Exercise brief: Take the entries that follow and return exactly the lines from the one holding "### subType" through the one holding "## Defined in", both included. Nothing else is needed.

-- Data excerpts follows --

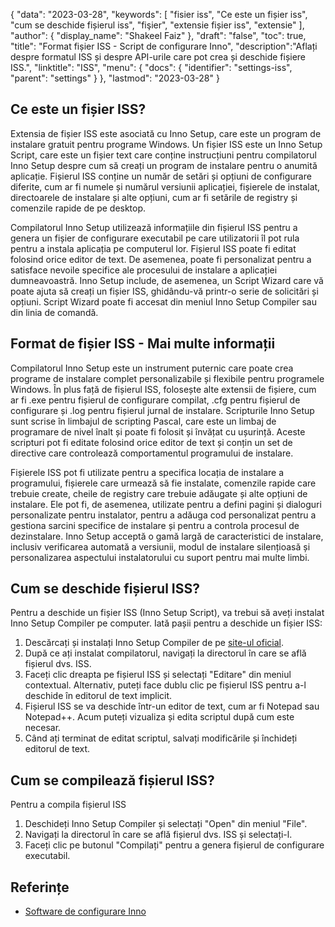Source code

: {
"data": "2023-03-28",
  "keywords": [
"fisier iss",
"Ce este un fișier iss",
"cum se deschide fișierul iss",
"fişier",
"extensie fișier iss",
"extensie"
],
  "author": {
"display_name": "Shakeel Faiz"
},
"draft": "false",
"toc": true,
"title": "Format fișier ISS - Script de configurare Inno",
  "description":"Aflați despre formatul ISS și despre API-urile care pot crea și deschide fișiere ISS.",
"linktitle": "ISS",
  "menu": {
    "docs": {
      "identifier": "settings-iss",
      "parent": "settings"
}
},
"lastmod": "2023-03-28"
}

## Ce este un fișier ISS?

Extensia de fișier ISS este asociată cu Inno Setup, care este un program de instalare gratuit pentru programe Windows. Un fișier ISS este un Inno Setup Script, care este un fișier text care conține instrucțiuni pentru compilatorul Inno Setup despre cum să creați un program de instalare pentru o anumită aplicație. Fișierul ISS conține un număr de setări și opțiuni de configurare diferite, cum ar fi numele și numărul versiunii aplicației, fișierele de instalat, directoarele de instalare și alte opțiuni, cum ar fi setările de registry și comenzile rapide de pe desktop.

Compilatorul Inno Setup utilizează informațiile din fișierul ISS pentru a genera un fișier de configurare executabil pe care utilizatorii îl pot rula pentru a instala aplicația pe computerul lor. Fișierul ISS poate fi editat folosind orice editor de text. De asemenea, poate fi personalizat pentru a satisface nevoile specifice ale procesului de instalare a aplicației dumneavoastră. Inno Setup include, de asemenea, un Script Wizard care vă poate ajuta să creați un fișier ISS, ghidându-vă printr-o serie de solicitări și opțiuni. Script Wizard poate fi accesat din meniul Inno Setup Compiler sau din linia de comandă.

## Format de fișier ISS - Mai multe informații

Compilatorul Inno Setup este un instrument puternic care poate crea programe de instalare complet personalizabile și flexibile pentru programele Windows. În plus față de fișierul ISS, folosește alte extensii de fișiere, cum ar fi .exe pentru fișierul de configurare compilat, .cfg pentru fișierul de configurare și .log pentru fișierul jurnal de instalare. Scripturile Inno Setup sunt scrise în limbajul de scripting Pascal, care este un limbaj de programare de nivel înalt și poate fi folosit și învățat cu ușurință. Aceste scripturi pot fi editate folosind orice editor de text și conțin un set de directive care controlează comportamentul programului de instalare.

Fișierele ISS pot fi utilizate pentru a specifica locația de instalare a programului, fișierele care urmează să fie instalate, comenzile rapide care trebuie create, cheile de registry care trebuie adăugate și alte opțiuni de instalare. Ele pot fi, de asemenea, utilizate pentru a defini pagini și dialoguri personalizate pentru instalator, pentru a adăuga cod personalizat pentru a gestiona sarcini specifice de instalare și pentru a controla procesul de dezinstalare. Inno Setup acceptă o gamă largă de caracteristici de instalare, inclusiv verificarea automată a versiunii, modul de instalare silențioasă și personalizarea aspectului instalatorului cu suport pentru mai multe limbi.

## Cum se deschide fișierul ISS?

Pentru a deschide un fișier ISS (Inno Setup Script), va trebui să aveți instalat Inno Setup Compiler pe computer. Iată pașii pentru a deschide un fișier ISS:

1. Descărcați și instalați Inno Setup Compiler de pe [site-ul oficial](https://jrsoftware.org/isdl.php).
2. După ce ați instalat compilatorul, navigați la directorul în care se află fișierul dvs. ISS.
3. Faceți clic dreapta pe fișierul ISS și selectați "Editare" din meniul contextual. Alternativ, puteți face dublu clic pe fișierul ISS pentru a-l deschide în editorul de text implicit.
4. Fișierul ISS se va deschide într-un editor de text, cum ar fi Notepad sau Notepad++. Acum puteți vizualiza și edita scriptul după cum este necesar.
5. Când ați terminat de editat scriptul, salvați modificările și închideți editorul de text.

## Cum se compilează fișierul ISS?

Pentru a compila fișierul ISS

1. Deschideți Inno Setup Compiler și selectați "Open" din meniul "File".
2. Navigați la directorul în care se află fișierul dvs. ISS și selectați-l.
3. Faceți clic pe butonul "Compilați" pentru a genera fișierul de configurare executabil.

## Referințe
* [Software de configurare Inno](https://jrsoftware.org/isdl.php)


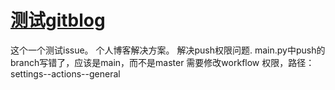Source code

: # [测试gitblog ](https://github.com/humyna/gitblog/issues/1)

这个一个测试issue。
个人博客解决方案。
解决push权限问题.
main.py中push的branch写错了，应该是main，而不是master
需要修改workflow 权限，路径：settings--actions--general
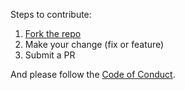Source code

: Steps to contribute:

1. [Fork the repo](https://help.github.com/en/github/getting-started-with-github/fork-a-repo)
2. Make your change (fix or feature)
3. Submit a PR

And please follow the [Code of Conduct](./CODE_OF_CONDUCT.md).
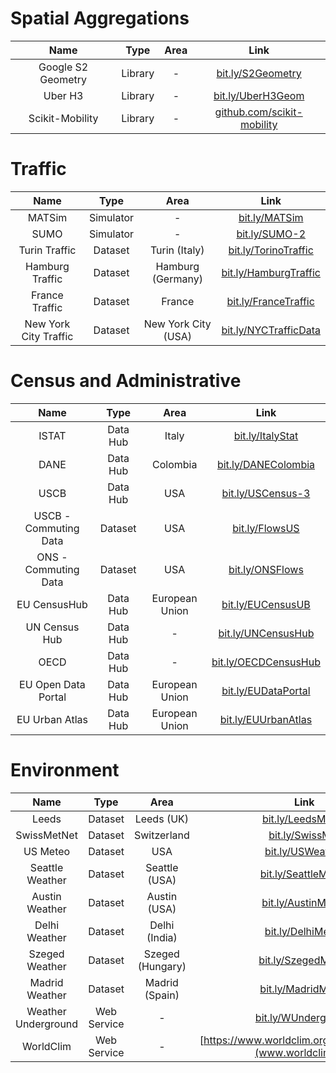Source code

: # Spatial Aggregations

|      **Name**      | **Type** | **Area** |                    **Link**                    |
|:------------------:|:--------:|:--------:|:----------------------------------------------:|
| Google S2 Geometry | Library  | -        | [bit.ly/S2Geometry](https://bit.ly/S2Geometry) |
| Uber H3            | Library  | -        | [bit.ly/UberH3Geom](https://bit.ly/UberH3Geom) |
| Scikit-Mobility            | Library  | -        | [github.com/scikit-mobility](https://github.com/scikit-mobility/) |

# Traffic

|        **Name**       |  **Type** |       **Area**      |                        **Link**                        |
|:---------------------:|:---------:|:-------------------:|:------------------------------------------------------:|
| MATSim                | Simulator | -                   | [bit.ly/MATSim](https://bit.ly/MATSim)                 |
| SUMO                  | Simulator | -                   | [bit.ly/SUMO-2](https://bit.ly/SUMO-2)                 |
| Turin Traffic         | Dataset   | Turin (Italy)       | [bit.ly/TorinoTraffic](https://bit.ly/TorinoTraffic)   |
| Hamburg Traffic       | Dataset   | Hamburg (Germany)   | [bit.ly/HamburgTraffic](https://bit.ly/HamburgTraffic) |
| France Traffic        | Dataset   | France              | [bit.ly/FranceTraffic](https://bit.ly/FranceTraffic)   |
| New York City Traffic | Dataset   | New York City (USA) | [bit.ly/NYCTrafficData](https://bit.ly/NYCTrafficData) |

# Census and Administrative

|        **Name**       | **Type** |    **Area**    |                       **Link**                       |
|:---------------------:|:--------:|:--------------:|:----------------------------------------------------:|
| ISTAT                 | Data Hub | Italy          | [bit.ly/ItalyStat](https://bit.ly/ItalyStats)        |
| DANE                  | Data Hub | Colombia       | [bit.ly/DANEColombia](https://bit.ly/DANEColombia)   |
| USCB                  | Data Hub | USA            | [bit.ly/USCensus-3](https://bit.ly/USCensus-3)       |
| USCB - Commuting Data | Dataset  | USA            | [bit.ly/FlowsUS](https://bit.ly/FlowsUS)             |
| ONS - Commuting Data  | Dataset  | USA            | [bit.ly/ONSFlows](https://bit.ly/ONSFlows)           |
| EU CensusHub          | Data Hub | European Union | [bit.ly/EUCensusUB](https://bit.ly/EUCensusUB)       |
| UN Census Hub         | Data Hub | -              | [bit.ly/UNCensusHub](https://bit.ly/UNCensusHub)     |
| OECD                  | Data Hub | -              | [bit.ly/OECDCensusHub](https://bit.ly/OECDCensusHub) |
| EU Open Data Portal   | Data Hub | European Union | [bit.ly/EUDataPortal](https://bit.ly/EUDataPortal)   |
| EU Urban Atlas        | Data Hub | European Union | [bit.ly/EUUrbanAtlas](https://bit.ly/EUUrbasnAtlas)  |

# Environment

|       **Name**      |   **Type**  |     **Area**     |                      **Link**                      |
|:-------------------:|:-----------:|:----------------:|:--------------------------------------------------:|
| Leeds               | Dataset     | Leeds (UK)       | [bit.ly/LeedsMeteo](https://bit.ly/LeedsMeteo)     |
| SwissMetNet         | Dataset     | Switzerland      | [bit.ly/SwissMet](https://bit.ly/SwissMet)         |
| US Meteo            | Dataset     | USA              | [bit.ly/USWeather](https://bit.ly/USWeather)       |
| Seattle Weather     | Dataset     | Seattle (USA)    | [bit.ly/SeattleMeteo](https://bit.ly/SeattleMeteo) |
| Austin Weather      | Dataset     | Austin (USA)     | [bit.ly/AustinMeteo](https://bit.ly/AustinMeteo)   |
| Delhi Weather       | Dataset     | Delhi (India)    | [bit.ly/DelhiMeteo](https://bit.ly/DelhiMeteo)     |
| Szeged Weather      | Dataset     | Szeged (Hungary) | [bit.ly/SzegedMeteo](https://bit.ly/SzegedMeteo)   |
| Madrid Weather      | Dataset     | Madrid (Spain)   | [bit.ly/MadridMeteo](https://bit.ly/MadridMeteo)   |
| Weather Underground | Web Service | -                | [bit.ly/WUnderground](https://bit.ly/WUnderground) |
| WorldClim | Web Service | -                | [https://www.worldclim.org/data/index.html](www.worldclim.org) |

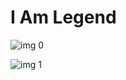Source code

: # I Am Legend

![img 0](https://i.imgur.com/noADJ5P.jpg)

![img 1](https://i.imgur.com/KcNcfux.jpg)

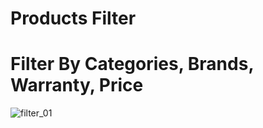 # Products Filter

# Filter By Categories, Brands, Warranty, Price

![filter_01](https://github.com/HasanKazem22/Products_Filter/assets/98735827/577fe9f4-27b6-4eb9-97ad-2f61dc9f38c8)
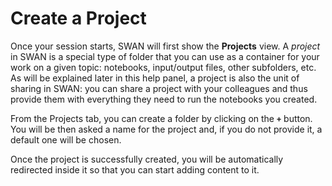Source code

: # Create a Project 

Once your session starts, SWAN will first show the **Projects** view. A _project_ in SWAN is a special type of folder that you can use as a container for your work on a given topic: notebooks, input/output files, other subfolders, etc. As will be explained later in this help panel, a project is also the unit of sharing in SWAN: you can share a project with your colleagues and thus provide them with everything they need to run the notebooks you created.

From the Projects tab, you can create a folder by clicking on the **`+`** button. You will be then asked a name for the project and, if you do not provide it, a default one will be chosen.

Once the project is successfully created, you will be automatically redirected inside it so that you can start adding content to it.
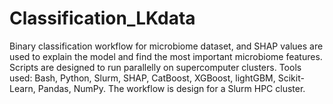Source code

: # Classification_LKdata
Binary classification workflow for microbiome dataset, and SHAP values are used to explain the model and find the most important microbiome features.
Scripts are designed to run parallelly on supercomputer clusters.
Tools used: Bash, Python, Slurm, SHAP, CatBoost, XGBoost, lightGBM, Scikit-Learn, Pandas, NumPy.
The workflow is design for a Slurm HPC cluster.
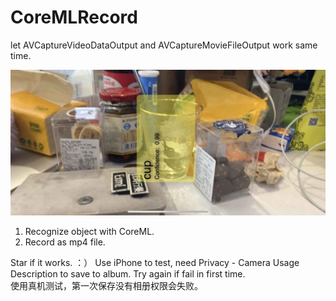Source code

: # CoreMLRecord

let AVCaptureVideoDataOutput and AVCaptureMovieFileOutput work same time.

<img width=600px src="https://github.com/gwh111/CoreMLRecord/blob/master/BallOC/IMG_5952.jpg?raw=true" >

1. Recognize object with CoreML.
2. Record as mp4 file.

Star if it works. ：）
Use iPhone to test, need Privacy - Camera Usage Description to save to album. Try again if fail in first time.  
使用真机测试，第一次保存没有相册权限会失败。
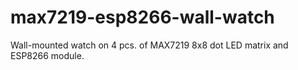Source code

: # max7219-esp8266-wall-watch
Wall-mounted watch on 4 pcs. of MAX7219 8x8 dot LED matrix and ESP8266 module.
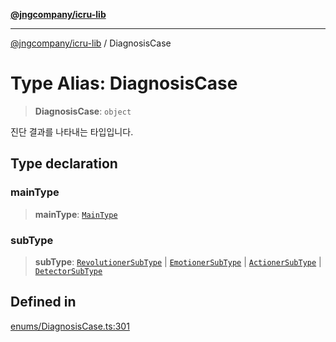 [**@jngcompany/icru-lib**](../README.md)

***

[@jngcompany/icru-lib](../globals.md) / DiagnosisCase

# Type Alias: DiagnosisCase

> **DiagnosisCase**: `object`

진단 결과를 나타내는 타입입니다.

## Type declaration

### mainType

> **mainType**: [`MainType`](../enumerations/MainType.md)

### subType

> **subType**: [`RevolutionerSubType`](../enumerations/RevolutionerSubType.md) \| [`EmotionerSubType`](../enumerations/EmotionerSubType.md) \| [`ActionerSubType`](../enumerations/ActionerSubType.md) \| [`DetectorSubType`](../enumerations/DetectorSubType.md)

## Defined in

[enums/DiagnosisCase.ts:301](https://github.com/jngcompany/icru-lib/blob/463893065235bd00666c18bdf483558e3b5f75c6/src/enums/DiagnosisCase.ts#L301)
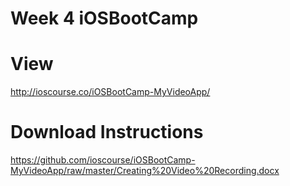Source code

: # Week 4 iOSBootCamp

# View
http://ioscourse.co/iOSBootCamp-MyVideoApp/

# Download Instructions 
https://github.com/ioscourse/iOSBootCamp-MyVideoApp/raw/master/Creating%20Video%20Recording.docx
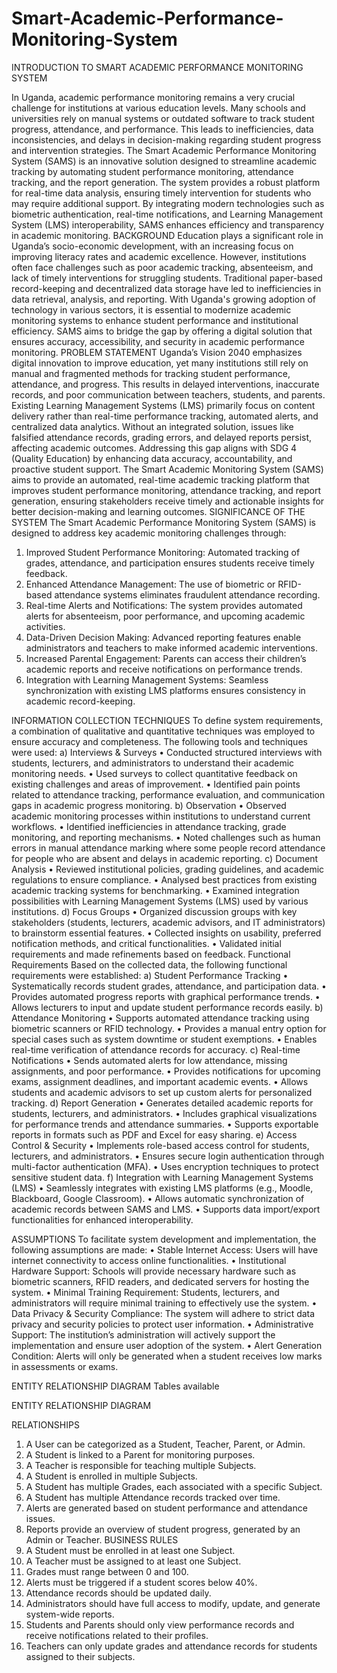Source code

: # Smart-Academic-Performance-Monitoring-System



INTRODUCTION TO SMART ACADEMIC PERFORMANCE MONITORING SYSTEM

In Uganda, academic performance monitoring remains a very crucial challenge for institutions at various education levels. Many schools and universities rely on manual systems or outdated software to track student progress, attendance, and performance. This leads to inefficiencies, data inconsistencies, and delays in decision-making regarding student progress and intervention strategies.
The Smart Academic Performance Monitoring System (SAMS) is an innovative solution designed to streamline academic tracking by automating student performance monitoring, attendance tracking, and the report generation. The system provides a robust platform for real-time data analysis, ensuring timely intervention for students who may require additional support. By integrating modern technologies such as biometric authentication, real-time notifications, and Learning Management System (LMS) interoperability, SAMS enhances efficiency and transparency in academic monitoring.
BACKGROUND
Education plays a significant role in Uganda’s socio-economic development, with an increasing focus on improving literacy rates and academic excellence. However, institutions often face challenges such as poor academic tracking, absenteeism, and lack of timely interventions for struggling students. Traditional paper-based record-keeping and decentralized data storage have led to inefficiencies in data retrieval, analysis, and reporting.
With Uganda's growing adoption of technology in various sectors, it is essential to modernize academic monitoring systems to enhance student performance and institutional efficiency. SAMS aims to bridge the gap by offering a digital solution that ensures accuracy, accessibility, and security in academic performance monitoring.
PROBLEM STATEMENT
Uganda’s Vision 2040 emphasizes digital innovation to improve education, yet many institutions still rely on manual and fragmented methods for tracking student performance, attendance, and progress. This results in delayed interventions, inaccurate records, and poor communication between teachers, students, and parents. Existing Learning Management Systems (LMS) primarily focus on content delivery rather than real-time performance tracking, automated alerts, and centralized data analytics. Without an integrated solution, issues like falsified attendance records, grading errors, and delayed reports persist, affecting academic outcomes. Addressing this gap aligns with SDG 4 (Quality Education) by enhancing data accuracy, accountability, and proactive student support. The Smart Academic Monitoring System (SAMS) aims to provide an automated, real-time academic tracking platform that improves student performance monitoring, attendance tracking, and report generation, ensuring stakeholders receive timely and actionable insights for better decision-making and learning outcomes.
SIGNIFICANCE OF THE SYSTEM
The Smart Academic Performance Monitoring System (SAMS) is designed to address key academic monitoring challenges through:
1.	Improved Student Performance Monitoring: Automated tracking of grades, attendance, and participation ensures students receive timely feedback.
2.	Enhanced Attendance Management: The use of biometric or RFID-based attendance systems eliminates fraudulent attendance recording.
3.	Real-time Alerts and Notifications: The system provides automated alerts for absenteeism, poor performance, and upcoming academic activities.
4.	Data-Driven Decision Making: Advanced reporting features enable administrators and teachers to make informed academic interventions.
5.	Increased Parental Engagement: Parents can access their children’s academic reports and receive notifications on performance trends.
6.	Integration with Learning Management Systems: Seamless synchronization with existing LMS platforms ensures consistency in academic record-keeping.

INFORMATION COLLECTION TECHNIQUES
To define system requirements, a combination of qualitative and quantitative techniques was employed to ensure accuracy and completeness. The following tools and techniques were used:
a) Interviews & Surveys
•	Conducted structured interviews with students, lecturers, and administrators to understand their academic monitoring needs.
•	Used surveys to collect quantitative feedback on existing challenges and areas of improvement.
•	Identified pain points related to attendance tracking, performance evaluation, and communication gaps in academic progress monitoring.
b) Observation
•	Observed academic monitoring processes within institutions to understand current workflows.
•	Identified inefficiencies in attendance tracking, grade monitoring, and reporting mechanisms.
•	Noted challenges such as human errors in manual attendance marking where some people record attendance for people who are absent and delays in academic reporting.
c) Document Analysis
•	Reviewed institutional policies, grading guidelines, and academic regulations to ensure compliance.
•	Analysed best practices from existing academic tracking systems for benchmarking.
•	Examined integration possibilities with Learning Management Systems (LMS) used by various institutions.
d) Focus Groups
•	Organized discussion groups with key stakeholders (students, lecturers, academic advisors, and IT administrators) to brainstorm essential features.
•	Collected insights on usability, preferred notification methods, and critical functionalities.
•	Validated initial requirements and made refinements based on feedback.
 Functional Requirements
Based on the collected data, the following functional requirements were established:
a) Student Performance Tracking
•	Systematically records student grades, attendance, and participation data.
•	Provides automated progress reports with graphical performance trends.
•	Allows lecturers to input and update student performance records easily.
b) Attendance Monitoring
•	Supports automated attendance tracking using biometric scanners or RFID technology.
•	Provides a manual entry option for special cases such as system downtime or student exemptions.
•	Enables real-time verification of attendance records for accuracy.
c) Real-time Notifications
•	Sends automated alerts for low attendance, missing assignments, and poor performance.
•	Provides notifications for upcoming exams, assignment deadlines, and important academic events.
•	Allows students and academic advisors to set up custom alerts for personalized tracking.
d) Report Generation
•	Generates detailed academic reports for students, lecturers, and administrators.
•	Includes graphical visualizations for performance trends and attendance summaries.
•	Supports exportable reports in formats such as PDF and Excel for easy sharing.
e) Access Control & Security
•	Implements role-based access control for students, lecturers, and administrators.
•	Ensures secure login authentication through multi-factor authentication (MFA).
•	Uses encryption techniques to protect sensitive student data.
f) Integration with Learning Management Systems (LMS)
•	Seamlessly integrates with existing LMS platforms (e.g., Moodle, Blackboard, Google Classroom).
•	Allows automatic synchronization of academic records between SAMS and LMS.
•	Supports data import/export functionalities for enhanced interoperability.

 ASSUMPTIONS
To facilitate system development and implementation, the following assumptions are made:
•	Stable Internet Access: Users will have internet connectivity to access online functionalities.
•	Institutional Hardware Support: Schools will provide necessary hardware such as biometric scanners, RFID readers, and dedicated servers for hosting the system.
•	Minimal Training Requirement: Students, lecturers, and administrators will require minimal training to effectively use the system.
•	Data Privacy & Security Compliance: The system will adhere to strict data privacy and security policies to protect user information.
•	Administrative Support: The institution’s administration will actively support the implementation and ensure user adoption of the system.
•	Alert Generation Condition: Alerts will only be generated when a student receives low marks in assessments or exams.

ENTITY RELATIONSHIP DIAGRAM
Tables available











ENTITY RELATIONSHIP DIAGRAM

 
RELATIONSHIPS
1.	A User can be categorized as a Student, Teacher, Parent, or Admin.
2.	A Student is linked to a Parent for monitoring purposes.
3.	A Teacher is responsible for teaching multiple Subjects.
4.	A Student is enrolled in multiple Subjects.
5.	A Student has multiple Grades, each associated with a specific Subject.
6.	A Student has multiple Attendance records tracked over time.
7.	Alerts are generated based on student performance and attendance issues.
8.	Reports provide an overview of student progress, generated by an Admin or Teacher.
BUSINESS RULES
1.	A Student must be enrolled in at least one Subject.
2.	A Teacher must be assigned to at least one Subject.
3.	Grades must range between 0 and 100.
4.	Alerts must be triggered if a student scores below 40%.
5.	Attendance records should be updated daily.
6.	Administrators should have full access to modify, update, and generate system-wide reports.
7.	Students and Parents should only view performance records and receive notifications related to their profiles.
8.	Teachers can only update grades and attendance records for students assigned to their subjects.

-- Data excerpts concluded --

Exercise output:
### subType

> **subType**: [`RevolutionerSubType`](../enumerations/RevolutionerSubType.md) \| [`EmotionerSubType`](../enumerations/EmotionerSubType.md) \| [`ActionerSubType`](../enumerations/ActionerSubType.md) \| [`DetectorSubType`](../enumerations/DetectorSubType.md)

## Defined in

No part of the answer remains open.